Ein aktueller Bericht des Landesrechnungshofs (LRH) über die Finanzierung der Ordenskrankenhäuser in Oberösterreich sorgt für politische Diskussionen. MFG sieht sich in ihrer Kritik bestätigt und spricht von einem „System der Blankoschecks“ im Umgang mit öffentlichen Geldern. Laut MFG-Gesundheitssprecherin Dagmar Häusler sei mehr Transparenz bei Fördervergaben und Zinsgewinnen dringend notwendig.
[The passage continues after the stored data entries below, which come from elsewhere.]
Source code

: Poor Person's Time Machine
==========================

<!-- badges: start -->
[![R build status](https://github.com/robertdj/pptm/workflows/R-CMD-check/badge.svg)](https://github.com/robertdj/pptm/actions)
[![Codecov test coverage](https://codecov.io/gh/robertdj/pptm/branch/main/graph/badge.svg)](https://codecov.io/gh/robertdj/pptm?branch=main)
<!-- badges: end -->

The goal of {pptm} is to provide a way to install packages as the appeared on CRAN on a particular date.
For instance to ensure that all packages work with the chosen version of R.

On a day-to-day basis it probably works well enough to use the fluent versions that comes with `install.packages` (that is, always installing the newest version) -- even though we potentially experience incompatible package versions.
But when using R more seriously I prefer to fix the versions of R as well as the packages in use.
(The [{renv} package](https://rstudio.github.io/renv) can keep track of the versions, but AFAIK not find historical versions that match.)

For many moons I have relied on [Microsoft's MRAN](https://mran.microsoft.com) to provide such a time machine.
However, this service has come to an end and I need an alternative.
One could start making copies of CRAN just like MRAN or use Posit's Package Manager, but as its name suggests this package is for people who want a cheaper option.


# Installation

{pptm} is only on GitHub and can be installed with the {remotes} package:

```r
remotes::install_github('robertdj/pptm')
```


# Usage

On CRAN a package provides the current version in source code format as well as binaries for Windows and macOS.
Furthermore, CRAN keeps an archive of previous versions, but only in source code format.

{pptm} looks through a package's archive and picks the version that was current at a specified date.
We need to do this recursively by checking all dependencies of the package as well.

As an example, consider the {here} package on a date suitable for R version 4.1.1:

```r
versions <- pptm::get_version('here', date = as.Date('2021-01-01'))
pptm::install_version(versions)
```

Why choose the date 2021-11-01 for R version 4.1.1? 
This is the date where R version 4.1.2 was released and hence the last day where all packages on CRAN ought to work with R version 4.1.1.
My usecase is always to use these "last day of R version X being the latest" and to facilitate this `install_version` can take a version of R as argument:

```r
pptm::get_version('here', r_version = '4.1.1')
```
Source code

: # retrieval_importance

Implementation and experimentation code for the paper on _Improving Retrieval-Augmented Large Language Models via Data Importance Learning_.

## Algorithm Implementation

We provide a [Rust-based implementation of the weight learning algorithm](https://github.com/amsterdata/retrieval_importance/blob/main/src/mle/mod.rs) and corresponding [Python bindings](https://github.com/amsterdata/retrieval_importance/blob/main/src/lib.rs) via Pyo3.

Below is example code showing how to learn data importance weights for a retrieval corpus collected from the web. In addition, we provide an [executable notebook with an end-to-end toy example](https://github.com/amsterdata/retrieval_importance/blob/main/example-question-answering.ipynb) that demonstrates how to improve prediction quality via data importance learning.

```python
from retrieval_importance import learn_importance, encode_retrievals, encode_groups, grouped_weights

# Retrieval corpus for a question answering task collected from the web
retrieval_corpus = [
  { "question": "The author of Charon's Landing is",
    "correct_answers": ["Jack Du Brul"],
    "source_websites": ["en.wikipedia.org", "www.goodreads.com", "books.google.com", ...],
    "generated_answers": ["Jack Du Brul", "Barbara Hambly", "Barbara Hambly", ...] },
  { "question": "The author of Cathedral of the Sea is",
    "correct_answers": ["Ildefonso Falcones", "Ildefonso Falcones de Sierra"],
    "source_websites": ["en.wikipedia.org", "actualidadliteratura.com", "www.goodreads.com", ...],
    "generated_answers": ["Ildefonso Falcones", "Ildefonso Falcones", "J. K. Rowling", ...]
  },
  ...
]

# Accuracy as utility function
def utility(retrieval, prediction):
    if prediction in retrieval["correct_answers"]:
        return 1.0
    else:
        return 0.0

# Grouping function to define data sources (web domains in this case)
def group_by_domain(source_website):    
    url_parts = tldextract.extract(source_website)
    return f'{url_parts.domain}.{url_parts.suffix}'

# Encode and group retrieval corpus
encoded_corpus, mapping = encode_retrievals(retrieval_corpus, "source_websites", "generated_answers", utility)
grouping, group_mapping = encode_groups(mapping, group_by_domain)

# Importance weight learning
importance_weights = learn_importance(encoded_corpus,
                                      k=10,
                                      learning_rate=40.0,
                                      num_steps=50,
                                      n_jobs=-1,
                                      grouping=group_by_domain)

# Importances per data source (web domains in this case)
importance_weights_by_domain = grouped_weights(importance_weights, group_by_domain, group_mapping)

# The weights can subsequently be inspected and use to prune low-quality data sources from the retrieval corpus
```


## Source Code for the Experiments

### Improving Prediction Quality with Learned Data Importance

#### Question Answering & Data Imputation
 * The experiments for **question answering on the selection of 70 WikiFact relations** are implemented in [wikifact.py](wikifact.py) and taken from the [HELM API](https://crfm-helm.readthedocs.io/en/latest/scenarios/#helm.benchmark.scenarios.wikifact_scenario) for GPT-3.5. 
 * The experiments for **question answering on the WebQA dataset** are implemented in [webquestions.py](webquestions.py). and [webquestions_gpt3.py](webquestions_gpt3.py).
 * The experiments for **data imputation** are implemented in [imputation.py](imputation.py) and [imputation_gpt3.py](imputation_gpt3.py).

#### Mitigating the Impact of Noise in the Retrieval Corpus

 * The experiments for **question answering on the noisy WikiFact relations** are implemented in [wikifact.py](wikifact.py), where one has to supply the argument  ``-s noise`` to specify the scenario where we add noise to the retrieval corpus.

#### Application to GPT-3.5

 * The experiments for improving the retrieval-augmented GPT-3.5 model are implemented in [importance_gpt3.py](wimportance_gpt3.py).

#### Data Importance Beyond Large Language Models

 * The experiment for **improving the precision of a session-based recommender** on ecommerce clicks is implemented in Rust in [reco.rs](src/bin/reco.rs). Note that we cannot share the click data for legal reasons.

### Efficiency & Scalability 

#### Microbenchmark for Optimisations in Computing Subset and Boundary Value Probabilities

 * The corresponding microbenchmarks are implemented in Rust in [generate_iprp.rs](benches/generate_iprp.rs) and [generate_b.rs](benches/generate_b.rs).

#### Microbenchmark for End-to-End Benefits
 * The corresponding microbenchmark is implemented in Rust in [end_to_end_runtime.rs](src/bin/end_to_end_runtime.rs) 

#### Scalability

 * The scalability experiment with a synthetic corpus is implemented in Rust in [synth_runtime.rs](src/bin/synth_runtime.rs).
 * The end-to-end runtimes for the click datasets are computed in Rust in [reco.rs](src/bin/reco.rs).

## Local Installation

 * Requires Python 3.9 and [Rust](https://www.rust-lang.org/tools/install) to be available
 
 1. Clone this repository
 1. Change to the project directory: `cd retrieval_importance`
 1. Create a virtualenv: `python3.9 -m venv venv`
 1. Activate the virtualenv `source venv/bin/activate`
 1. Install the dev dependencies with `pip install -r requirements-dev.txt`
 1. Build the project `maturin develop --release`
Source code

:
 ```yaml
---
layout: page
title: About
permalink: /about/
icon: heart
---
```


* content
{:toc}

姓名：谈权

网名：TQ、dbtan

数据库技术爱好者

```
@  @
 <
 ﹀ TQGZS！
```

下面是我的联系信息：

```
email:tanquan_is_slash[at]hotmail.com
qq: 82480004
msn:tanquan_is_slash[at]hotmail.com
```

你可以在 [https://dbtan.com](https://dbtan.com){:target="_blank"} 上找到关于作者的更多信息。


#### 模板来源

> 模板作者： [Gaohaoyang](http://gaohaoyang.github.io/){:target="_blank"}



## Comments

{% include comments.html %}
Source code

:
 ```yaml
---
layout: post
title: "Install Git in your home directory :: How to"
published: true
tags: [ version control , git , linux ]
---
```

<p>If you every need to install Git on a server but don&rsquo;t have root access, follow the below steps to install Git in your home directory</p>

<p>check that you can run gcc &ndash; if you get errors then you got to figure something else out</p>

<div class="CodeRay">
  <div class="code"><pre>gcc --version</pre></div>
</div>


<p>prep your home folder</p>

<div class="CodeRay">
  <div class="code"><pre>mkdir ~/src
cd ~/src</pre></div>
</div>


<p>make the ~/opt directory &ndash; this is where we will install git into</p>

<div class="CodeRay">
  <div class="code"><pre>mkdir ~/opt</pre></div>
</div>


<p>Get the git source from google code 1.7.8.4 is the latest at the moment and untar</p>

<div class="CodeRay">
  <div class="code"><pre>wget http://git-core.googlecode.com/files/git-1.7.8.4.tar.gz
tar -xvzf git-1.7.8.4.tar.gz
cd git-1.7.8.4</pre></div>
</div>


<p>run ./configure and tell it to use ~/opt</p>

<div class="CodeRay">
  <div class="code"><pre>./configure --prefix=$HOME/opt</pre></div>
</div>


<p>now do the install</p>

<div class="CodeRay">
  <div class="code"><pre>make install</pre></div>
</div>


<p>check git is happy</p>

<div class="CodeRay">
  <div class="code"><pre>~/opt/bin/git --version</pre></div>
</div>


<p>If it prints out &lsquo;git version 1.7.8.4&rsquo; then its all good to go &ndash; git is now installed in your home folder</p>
Der LRH hatte zuvor Unregelmäßigkeiten bei der Vergabe und Kontrolle von Fördermitteln festgestellt. Seit 2020 seien rund 528 Millionen Euro an Landeszuschüssen an private Spitalsträger ausbezahlt worden. Laut Bericht basierten diese Förderzusagen teilweise auf Schätzungen mit einer Fehlertoleranz von bis zu 25 Prozent. Zudem habe es keine klaren Regelungen zur Rückführung von Zinsen gegeben, die mit öffentlichen Geldern erwirtschaftet wurden.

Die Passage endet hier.